Sentado en un taburete en un rincón del salón de clases, luciendo un gorro cónico con la palabra “burro” al frente, aparecía en las primeras páginas del libro La Alegría de Leer, un niño, castigado por no saberse la lección. Era la clase de castigos que se imponían a los niños, antes de que el Dr. Freud probara que métodos punitivos tan severos podían causarles frustración.

Otra forma de castigo era ponerlos a hacer “planas”, que consistía en escribir cien o más veces la frase: “No debo hablar en clase”, o dejarlos castigados después de clases, una hora, de pie bajo la campana. Algunos maestros tenían siempre a mano una regla, con la que golpeaban a los niños indisciplinados, y a la menor falta les propinaban uno o más reglazos. Tanto en la escuela como en el hogar, la disciplina era estricta y a veces exagerada. Era casi un régimen de terror, a pesar de que la mayoría de los maestros de kínder y primaria eran mujeres: las famosas “seños”, estrictas, hasta tal punto que hasta para ir al baño había que pedirles permiso, levantando la mano y diciendo: “Seño, permiso para ir al cuartico”, como le decían al baño.
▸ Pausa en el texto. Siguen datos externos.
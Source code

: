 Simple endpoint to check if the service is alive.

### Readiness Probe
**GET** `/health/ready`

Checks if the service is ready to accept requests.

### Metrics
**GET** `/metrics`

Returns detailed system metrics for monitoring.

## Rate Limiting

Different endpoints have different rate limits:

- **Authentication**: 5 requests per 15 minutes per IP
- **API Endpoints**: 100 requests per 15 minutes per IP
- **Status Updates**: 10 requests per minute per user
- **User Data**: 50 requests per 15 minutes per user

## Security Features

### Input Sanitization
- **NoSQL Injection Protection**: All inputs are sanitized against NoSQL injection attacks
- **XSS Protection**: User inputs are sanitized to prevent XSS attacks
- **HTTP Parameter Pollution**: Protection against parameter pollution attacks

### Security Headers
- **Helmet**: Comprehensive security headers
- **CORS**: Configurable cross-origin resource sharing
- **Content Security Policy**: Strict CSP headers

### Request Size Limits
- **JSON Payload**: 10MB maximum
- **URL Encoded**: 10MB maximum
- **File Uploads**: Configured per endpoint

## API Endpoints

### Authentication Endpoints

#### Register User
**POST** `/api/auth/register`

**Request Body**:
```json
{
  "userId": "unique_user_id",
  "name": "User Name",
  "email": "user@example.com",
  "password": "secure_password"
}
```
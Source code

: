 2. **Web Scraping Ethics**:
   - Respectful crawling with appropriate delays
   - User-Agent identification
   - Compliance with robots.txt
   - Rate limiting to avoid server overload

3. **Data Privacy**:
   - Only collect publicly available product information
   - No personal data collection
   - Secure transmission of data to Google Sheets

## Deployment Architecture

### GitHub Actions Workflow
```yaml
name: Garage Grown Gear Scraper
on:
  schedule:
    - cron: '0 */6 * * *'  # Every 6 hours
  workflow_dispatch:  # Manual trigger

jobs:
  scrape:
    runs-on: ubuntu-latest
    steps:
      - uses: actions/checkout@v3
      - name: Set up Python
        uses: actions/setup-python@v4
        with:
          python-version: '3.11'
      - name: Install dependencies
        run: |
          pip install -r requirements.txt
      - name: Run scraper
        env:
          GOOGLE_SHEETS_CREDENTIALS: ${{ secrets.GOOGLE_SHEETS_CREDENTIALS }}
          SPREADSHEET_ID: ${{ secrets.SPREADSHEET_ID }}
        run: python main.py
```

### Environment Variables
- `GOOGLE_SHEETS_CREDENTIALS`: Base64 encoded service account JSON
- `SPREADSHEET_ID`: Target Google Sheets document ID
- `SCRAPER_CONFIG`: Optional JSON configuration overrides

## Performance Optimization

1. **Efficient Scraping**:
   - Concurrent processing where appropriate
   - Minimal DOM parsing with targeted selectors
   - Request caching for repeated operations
Los colegios no eran mixtos; sin embargo, algunos como el María Auxiliadora tenían un kínder mixto, donde las hermanas mayores llevaban a sus hermanitos, como en el caso mío, que soy tan exalumno de ese plantel como del Colegio Biffi. Al kínder, más que aprender, se iba a jugar con plastilina, hacer vasitos con serpentina y otros trabajos manuales sencillos que desarrollaban el ingenio en forma práctica desde muy niños, a diferencia de lo que sucede hoy, cuando los niños están expuestos a adquirir adicciones tempraneras, difíciles más tarde de erradicar, pues desde que nacen ya son adictos a los famosos ‘aparaticos’.